#### [Exercise goal]
The output should match, line for line, the records from the line containing "- No real change" through the line containing "Hosted with [vercel.com](https://vercel.com/)", with every picture left out.

━━━━

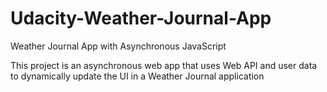 # Udacity-Weather-Journal-App

Weather Journal App with Asynchronous JavaScript


This project is an asynchronous web app that uses Web API and user data to dynamically update the UI in a Weather Journal application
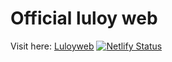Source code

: # Official luloy web

Visit here: [Luloyweb](https://luloy.netlify.apl)
[![Netlify Status](https://api.netlify.com/api/v1/badges/183bce30-fc1f-46ed-a9a3-d13c1942a241/deploy-status?branch=main)](https://app.netlify.com/sites/luloy/deploys)
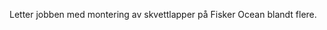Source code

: <!-- Edit this file to change the product description -->

<p>Letter jobben med montering av skvettlapper på Fisker Ocean blandt flere.</p>
<!---->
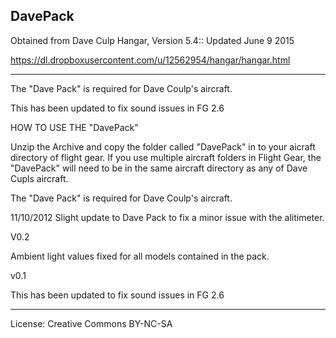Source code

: DavePack
---------

Obtained from Dave Culp Hangar, Version 5.4:: Updated June 9 2015

https://dl.dropboxusercontent.com/u/12562954/hangar/hangar.html

***

The "Dave Pack" is required for  Dave Coulp's aircraft.

This has been updated to fix sound issues in FG 2.6

HOW TO USE THE  "DavePack"

Unzip the Archive and copy the folder called "DavePack" in to your aicraft directory of flight gear. If you use multiple aircraft folders in Flight Gear, the "DavePack" will need to be in the same aircraft directory as any of Dave Cupls aircraft.

 

 

The "Dave Pack" is required for  Dave Coulp's aircraft.

11/10/2012 Slight update to Dave Pack to fix a minor issue with the alitimeter.

V0.2

Ambient light values fixed for all models contained in the pack.

v0.1

This has been updated to fix sound issues in FG 2.6

***

License: Creative Commons BY-NC-SA
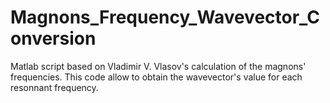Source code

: # Magnons_Frequency_Wavevector_Conversion
Matlab script based on Vladimir V. Vlasov's calculation of the magnons' frequencies. This code allow to obtain the wavevector's value for each resonnant frequency.
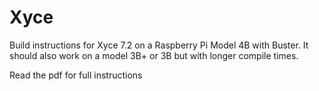 # Xyce
Build instructions for Xyce 7.2 on a Raspberry Pi Model 4B with Buster.
It should also work on a model 3B+ or 3B but with longer compile times.

Read the pdf for full instructions
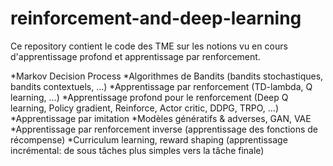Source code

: # reinforcement-and-deep-learning

Ce repository contient le code des TME sur les notions vu en cours d'apprentissage profond et apprentissage par renforcement.

*Markov Decision Process
*Algorithmes de Bandits (bandits stochastiques, bandits contextuels, …)
*Apprentissage par renforcement (TD-lambda, Q learning, …)
*Apprentissage profond pour le renforcement (Deep Q learning, Policy gradient, Reinforce, Actor critic, DDPG, TRPO, …)
*Apprentissage par imitation
*Modèles génératifs & adverses, GAN, VAE
*Apprentissage par renforcement inverse (apprentissage des fonctions de récompense)
*Curriculum learning, reward shaping (apprentissage incrémental: de sous tâches plus simples vers la tâche finale)

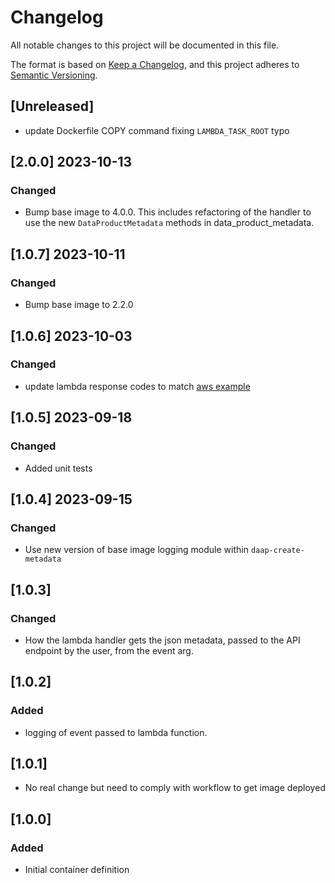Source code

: <!-- markdownlint-disable MD003 -->

# Changelog

All notable changes to this project will be documented in this file.

The format is based on [Keep a Changelog](https://keepachangelog.com/en/1.0.0/),
and this project adheres to [Semantic Versioning](https://semver.org/spec/v2.0.0.html).

## [Unreleased]

- update Dockerfile COPY command fixing `LAMBDA_TASK_ROOT` typo

## [2.0.0] 2023-10-13

### Changed

- Bump base image to 4.0.0. This includes refactoring of the handler
  to use the new `DataProductMetadata` methods in data_product_metadata.

## [1.0.7] 2023-10-11

### Changed

- Bump base image to 2.2.0

## [1.0.6] 2023-10-03

### Changed

- update lambda response codes to match [aws example](https://github.com/awsdocs/aws-doc-sdk-examples/blob/main/python/example_code/lambda/lambda_handler_rest.py)

## [1.0.5] 2023-09-18

### Changed

- Added unit tests

## [1.0.4] 2023-09-15

### Changed

- Use new version of base image logging module within `daap-create-metadata`

## [1.0.3]

### Changed

- How the lambda handler gets the json metadata, passed to the API endpoint
  by the user, from the event arg.

## [1.0.2]

### Added

- logging of event passed to lambda function.

## [1.0.1]

- No real change but need to comply with workflow to
  get image deployed

## [1.0.0]

### Added

- Initial container definition
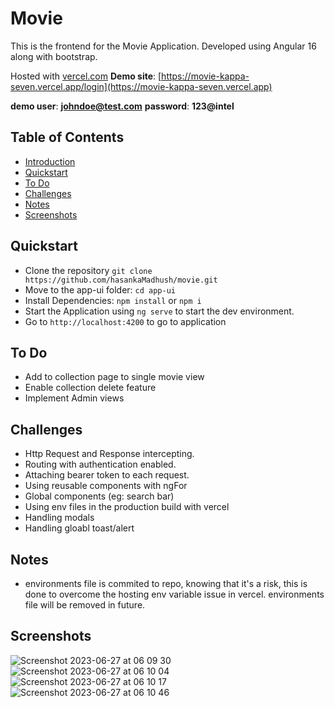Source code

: # Movie

This is the frontend for the Movie Application. Developed using Angular 16 along with bootstrap.

Hosted with [vercel.com](https://vercel.com/)
**Demo site**: [https://movie-kappa-seven.vercel.app/login](https://movie-kappa-seven.vercel.app)

**demo user**: **johndoe@test.com**
**password**: **123@intel**

## Table of Contents

- [Introduction](#movie)
- [Quickstart](#quickstart)
- [To Do](#to-do)
- [Challenges](#challenges)
- [Notes](#notes)
- [Screenshots](#screenshots)

## Quickstart

- Clone the repository `git clone https://github.com/hasankaMadhush/movie.git`
- Move to the app-ui folder: `cd app-ui`
- Install Dependencies: `npm install` or `npm i`
- Start the Application using `ng serve` to start the dev environment.
- Go to `http://localhost:4200` to go to application

## To Do

- Add to collection page to single movie view
- Enable collection delete feature
- Implement Admin views

## Challenges

- Http Request and Response intercepting.
- Routing with authentication enabled.
- Attaching bearer token to each request.
- Using reusable components with ngFor
- Global components (eg: search bar)
- Using env files in the production build with vercel
- Handling modals
- Handling gloabl toast/alert

## Notes

- environments file is commited to repo, knowing that it's a risk, this is done to overcome the hosting env variable issue in vercel. environments file will be removed in future.

## Screenshots
![Screenshot 2023-06-27 at 06 09 30](https://github.com/hasankaMadhush/movie/assets/17855709/c5301ca7-fe2b-42e9-8697-60bb8688bff4)
![Screenshot 2023-06-27 at 06 10 04](https://github.com/hasankaMadhush/movie/assets/17855709/fedd9554-ee33-480d-b584-792be35af3b0)
![Screenshot 2023-06-27 at 06 10 17](https://github.com/hasankaMadhush/movie/assets/17855709/0135006f-4ecc-4fda-8aee-acf31b909633)
![Screenshot 2023-06-27 at 06 10 46](https://github.com/hasankaMadhush/movie/assets/17855709/6dd87254-c17c-45d2-81db-73f804071757)
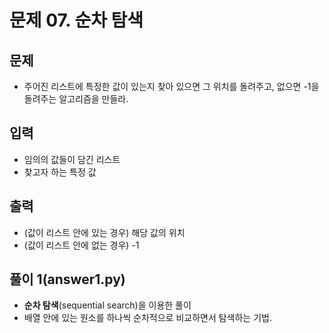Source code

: # 문제 07. 순차 탐색

## 문제
- 주어진 리스트에 특정한 값이 있는지 찾아 있으면 그 위치를 돌려주고, 없으면 -1을 돌려주는 알고리즘을 만들라.

## 입력
- 임의의 값들이 담긴 리스트
- 찾고자 하는 특정 값

## 출력
- (값이 리스트 안에 있는 경우) 해당 값의 위치
- (값이 리스트 안에 없는 경우) -1


## 풀이 1(answer1.py)
- __순차 탐색__(sequential search)을 이용한 풀이
- 배열 안에 있는 원소를 하나씩 순차적으로 비교하면서 탐색하는 기법.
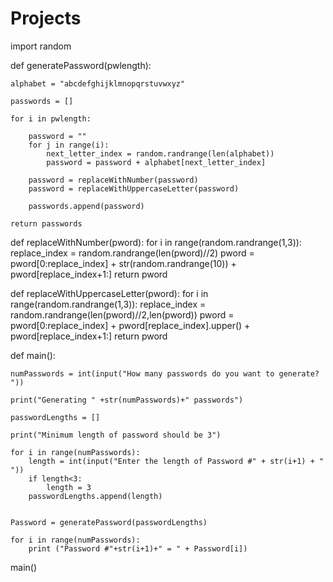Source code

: # Projects
import random

def generatePassword(pwlength):

    alphabet = "abcdefghijklmnopqrstuvwxyz"

    passwords = [] 

    for i in pwlength:
        
        password = "" 
        for j in range(i):
            next_letter_index = random.randrange(len(alphabet))
            password = password + alphabet[next_letter_index]
        
        password = replaceWithNumber(password)
        password = replaceWithUppercaseLetter(password)
        
        passwords.append(password) 
    
    return passwords


def replaceWithNumber(pword):
    for i in range(random.randrange(1,3)):
        replace_index = random.randrange(len(pword)//2)
        pword = pword[0:replace_index] + str(random.randrange(10)) + pword[replace_index+1:]
        return pword


def replaceWithUppercaseLetter(pword):
    for i in range(random.randrange(1,3)):
        replace_index = random.randrange(len(pword)//2,len(pword))
        pword = pword[0:replace_index] + pword[replace_index].upper() + pword[replace_index+1:]
        return pword



def main():
    
    numPasswords = int(input("How many passwords do you want to generate? "))
    
    print("Generating " +str(numPasswords)+" passwords")
    
    passwordLengths = []

    print("Minimum length of password should be 3")

    for i in range(numPasswords):
        length = int(input("Enter the length of Password #" + str(i+1) + " "))
        if length<3:
            length = 3
        passwordLengths.append(length)
    
    
    Password = generatePassword(passwordLengths)

    for i in range(numPasswords):
        print ("Password #"+str(i+1)+" = " + Password[i])



main()
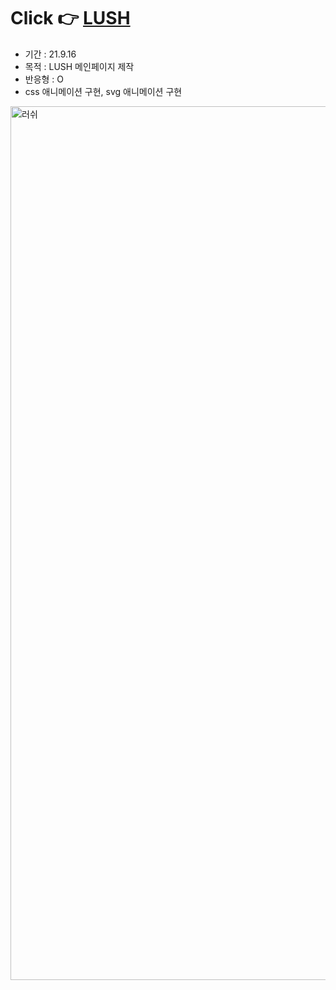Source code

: # Click 👉 <a href ="https://awesomeyelim.github.io/LUSH/">LUSH</a>
- 기간 : 21.9.16
- 목적 : LUSH 메인페이지 제작
- 반응형 : O
- css 애니메이션 구현, svg 애니메이션 구현
<img width="1398" alt="러쉬" src="https://user-images.githubusercontent.com/93499143/147194184-a5e6f79d-04df-47b5-95ef-e4dccb64d24a.png">
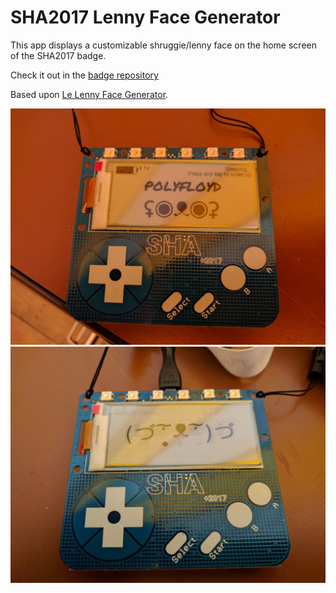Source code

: SHA2017 Lenny Face Generator
============================

This app displays a customizable shruggie/lenny face on the home screen of the SHA2017 badge.

Check it out in the [badge repository](https://badge.sha2017.org/projects/lenny_face_generator)

Based upon [Le Lenny Face Generator](http://lenny-face-generator.textsmilies.com/).

![homescreen](media/homescreen.jpg)
![app](media/app.jpg)
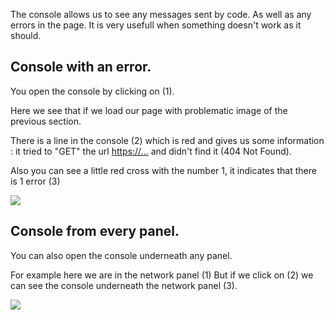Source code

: The console allows us to see any messages sent by code. As well as any errors in the page. It is very usefull when something doesn't work as it should.

## Console with an error.

You open the console by clicking on (1).

Here we see that if we load our page with problematic image of the previous section.

There is a line in the console (2) which is red and gives us some information : it tried to "GET" the url [https://...](https://darwin) and didn't find it (404 Not Found).

Also you can see a little red cross with the number 1, it indicates that there is 1 error (3)

![][1]

[1]: .guides/img/the-console/console-with-an-error.png

## Console from every panel.

You can also open the console underneath any panel.

For example here we are in the network panel (1) But if we click on (2) we can see the console underneath the network panel (3).

![][2]

[2]: .guides/img/the-console/console-from-every-panel.png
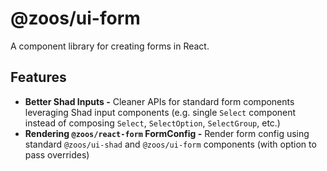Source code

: # @zoos/ui-form

A component library for creating forms in React.

## Features

- **Better Shad Inputs -** Cleaner APIs for standard form components leveraging Shad input components (e.g. single `Select` component instead of composing `Select`, `SelectOption`, `SelectGroup`, etc.)
- **Rendering `@zoos/react-form` FormConfig -** Render form config using standard `@zoos/ui-shad` and `@zoos/ui-form` components (with option to pass overrides)
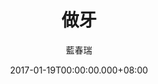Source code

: ---
issue: 208
title: 做牙
author: 藍春瑞
date: 2017-01-19T00:00:00.000+08:00
topic: 文史
difficulty: 2
wikidata: Q98095588
wikidata_link: https://www.wikidata.org/wiki/Q98095588
author_wikidata_link: https://www.wikidata.org/wiki/Q98096370
author_wikidata: Q98096370
---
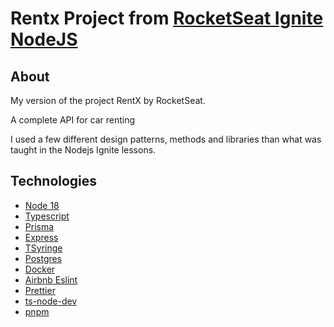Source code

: # Rentx Project from [RocketSeat Ignite NodeJS](https://app.rocketseat.com.br/ignite/node-js)

## About

My version of the project RentX by RocketSeat.

A complete API for car renting

I used a few different design patterns, methods and libraries than what was taught in the Nodejs Ignite lessons.

## Technologies

- [Node 18](https://nodejs.org/de/blog/announcements/v18-release-announce/)
- [Typescript](https://www.typescriptlang.org/)
- [Prisma](https://www.prisma.io/)
- [Express](https://expressjs.com/)
- [TSyringe](https://github.com/microsoft/tsyringe)
- [Postgres](https://www.postgresql.org/)
- [Docker](https://www.docker.com/)
- [Airbnb Eslint](https://github.com/airbnb/javascript/tree/master/packages/eslint-config-airbnb)
- [Prettier](https://prettier.io/)
- [ts-node-dev](https://github.com/wclr/ts-node-dev)
- [pnpm](https://pnpm.io/)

━━━━

#### [The completed task]
- No real change but need to comply with workflow to
  get image deployed

## [1.0.0]

### Added

- Initial container definition
Source code

: # Movie

This is the frontend for the Movie Application. Developed using Angular 16 along with bootstrap.

Hosted with [vercel.com](https://vercel.com/)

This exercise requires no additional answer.